**TASK GOAL**
Would you return the entries below word for word?

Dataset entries

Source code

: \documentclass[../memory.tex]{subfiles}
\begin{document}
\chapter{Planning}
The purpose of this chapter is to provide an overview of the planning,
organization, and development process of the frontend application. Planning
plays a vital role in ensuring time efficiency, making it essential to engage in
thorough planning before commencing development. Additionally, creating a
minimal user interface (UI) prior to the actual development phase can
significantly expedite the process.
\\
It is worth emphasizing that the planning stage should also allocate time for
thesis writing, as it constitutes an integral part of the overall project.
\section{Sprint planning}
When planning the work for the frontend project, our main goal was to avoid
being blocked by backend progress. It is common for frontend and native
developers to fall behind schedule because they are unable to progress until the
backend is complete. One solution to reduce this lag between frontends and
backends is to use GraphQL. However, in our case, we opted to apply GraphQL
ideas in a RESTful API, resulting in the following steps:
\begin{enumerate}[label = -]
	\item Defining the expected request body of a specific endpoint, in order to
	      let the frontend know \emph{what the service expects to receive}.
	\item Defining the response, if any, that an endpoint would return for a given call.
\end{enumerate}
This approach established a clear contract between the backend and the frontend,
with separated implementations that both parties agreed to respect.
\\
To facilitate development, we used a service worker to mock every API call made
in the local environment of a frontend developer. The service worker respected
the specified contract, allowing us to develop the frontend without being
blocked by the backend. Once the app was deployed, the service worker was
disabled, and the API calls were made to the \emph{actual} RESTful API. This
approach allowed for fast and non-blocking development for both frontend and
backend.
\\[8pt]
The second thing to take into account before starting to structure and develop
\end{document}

**SOLUTION FOR THIS EXERCISE**
Source code

: \documentclass[../memory.tex]{subfiles}
\begin{document}
\chapter{Planning}
The purpose of this chapter is to provide an overview of the planning,
organization, and development process of the frontend application. Planning
plays a vital role in ensuring time efficiency, making it essential to engage in
thorough planning before commencing development. Additionally, creating a
minimal user interface (UI) prior to the actual development phase can
significantly expedite the process.
\\
It is worth emphasizing that the planning stage should also allocate time for
thesis writing, as it constitutes an integral part of the overall project.
\section{Sprint planning}
When planning the work for the frontend project, our main goal was to avoid
being blocked by backend progress. It is common for frontend and native
developers to fall behind schedule because they are unable to progress until the
backend is complete. One solution to reduce this lag between frontends and
backends is to use GraphQL. However, in our case, we opted to apply GraphQL
ideas in a RESTful API, resulting in the following steps:
\begin{enumerate}[label = -]
	\item Defining the expected request body of a specific endpoint, in order to
	      let the frontend know \emph{what the service expects to receive}.
	\item Defining the response, if any, that an endpoint would return for a given call.
\end{enumerate}
This approach established a clear contract between the backend and the frontend,
with separated implementations that both parties agreed to respect.
\\
To facilitate development, we used a service worker to mock every API call made
in the local environment of a frontend developer. The service worker respected
the specified contract, allowing us to develop the frontend without being
blocked by the backend. Once the app was deployed, the service worker was
disabled, and the API calls were made to the \emph{actual} RESTful API. This
approach allowed for fast and non-blocking development for both frontend and
backend.
\\[8pt]
The second thing to take into account before starting to structure and develop
\end{document}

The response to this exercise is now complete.